Go away and sin no more
“It is an unpleasant duty for a judge to have to punish men who are respected by everyone. Men who apparently possess all the traits of good citizens, when they lapse into crime, shock all who knew them. It would be pleasing to be able to say, ‘Go away and sin no more’, but judges have a duty to the community. Punishment must be considered as a deterrent. To do otherwise with the crime as prevalent as it is, would be an inducement instead of a deterrent.”
The judge complained that Melbourne courts tried two similar cases in the past week.
“Should these men, when they come here, simply be released and told not to come back again?”
Wasley did offer some leniency for Draeger. He described the 29-year-old as the victim of a corrupting older man.
“It looks as if he has been led astray.”
He released Draeger on a three-year good behaviour bond.
George Lovell copped six months in Pentridge on each charge. However, Wasley made the sentences concurrent.
Return to Ferntree Gully
Percy returned to his wife in Ferntree Gully, and within 12 months, she gave birth to their first child. Sadly, the little boy died a year later. The pair eventually divorced.

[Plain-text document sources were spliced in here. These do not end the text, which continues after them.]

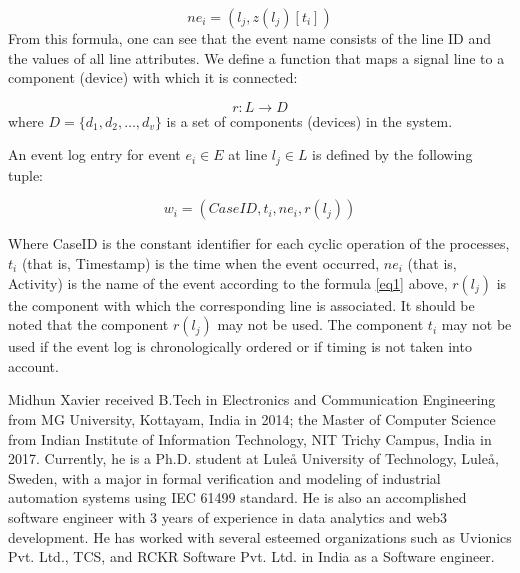 \documentclass{ieeeojies}
\begin{document}
\begin{equation} \label{eq1}
   ne_i = (l_j,z(l_j)[t_i]) 
\end{equation}   
From this formula, one can see that the event name consists of the line ID and the values of all line attributes. We define a function that maps a signal line to a component (device) with which it is connected: 

\[ r : L \rightarrow D \] 
where $ D=\{d_1,d_2,\dots, d_v\} $ is a set of components (devices) in the system. 

An event log entry for event $ e_i \in E $ at line  $ l_j \in L$ is defined by the following tuple: 

\[  w_i= (CaseID, t_i, ne_i, r(l_j)) \]

Where CaseID is the constant identifier for each cyclic operation of the processes, $t_i$ (that is, Timestamp) is the time when the event occurred, $ne_i$ (that is, Activity) is the name of the event according to the formula \ref{eq1} above, $r(l_j)$ is the component with which the corresponding line is associated.  It should be noted that the component $r(l_j)$ may not be used. The component $t_i$ may not be used if the event log is chronologically ordered or if timing is not taken into account.

\nolinenumbers





\begin{IEEEbiography}{Midhun Xavier} received B.Tech in Electronics and Communication Engineering from MG University, Kottayam, India in 2014; the Master of Computer Science from Indian Institute of Information Technology, NIT Trichy Campus, India in 2017. Currently, he is a Ph.D. student at Luleå University of Technology, Luleå, Sweden, with a major in formal verification and modeling of industrial automation systems using IEC 61499 standard. He is also an accomplished software engineer with 3 years of experience in data analytics and web3 development. He has worked with several esteemed organizations such as Uvionics Pvt. Ltd., TCS, and RCKR Software Pvt. Ltd. in India as a Software engineer. 
\end{IEEEbiography}
\end{document}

Upon his release from Pentridge, George also returned to Ferntree Gully. It seems the community welcomed him back with open arms, even if he took a much lower profile than previously. The local papers avoided reporting on his trial or conviction. That did not mean the residents of Ferntree Gully were unaware of the occurrence. The Melbourne papers and Bush Telegraph more than made up the parochial reticence of the Fern Tree Gully News.
A letter George wrote to another local paper in 1953 suggests Ferntree Gully never forgot his contribution. The community never allowed his conviction or sexuality to affect their gratitude and affection for him.
“May I tender my sincere thanks to all those kind and generous friends who have been so lavish in their good things for my comfort and happiness, not only for Xmas but for the whole year.
“Especially those kind souls of the Sporting Club and the Council and C.R.B. men who never seem to tire of lending me a helping hand.
“There are others who think kindly of me whose names I do not know nor am I permitted to know.”
Even if sometimes anonymously, the locals wanted to look after George.
RSL Life membership
Later that year, the Ferntree Gully RSL honoured George Lovell by bestowing him with only its second-ever life membership. The president paid tribute to him as the club’s founding secretary and the driving force behind the local memorial hall.
George mentioned, perhaps wryly, that it was 21 years to that day since he last attended a meeting of the sub-branch. That would place his last attendance not long before his conviction.
George Lovell died in January 1954, aged 85.
A large crowd turned out for the funeral. The local paper published a glowing tribute, including a biography of George Lovell’s life in the district, omitting his unavoidable temporary absence for the last six months of 1933.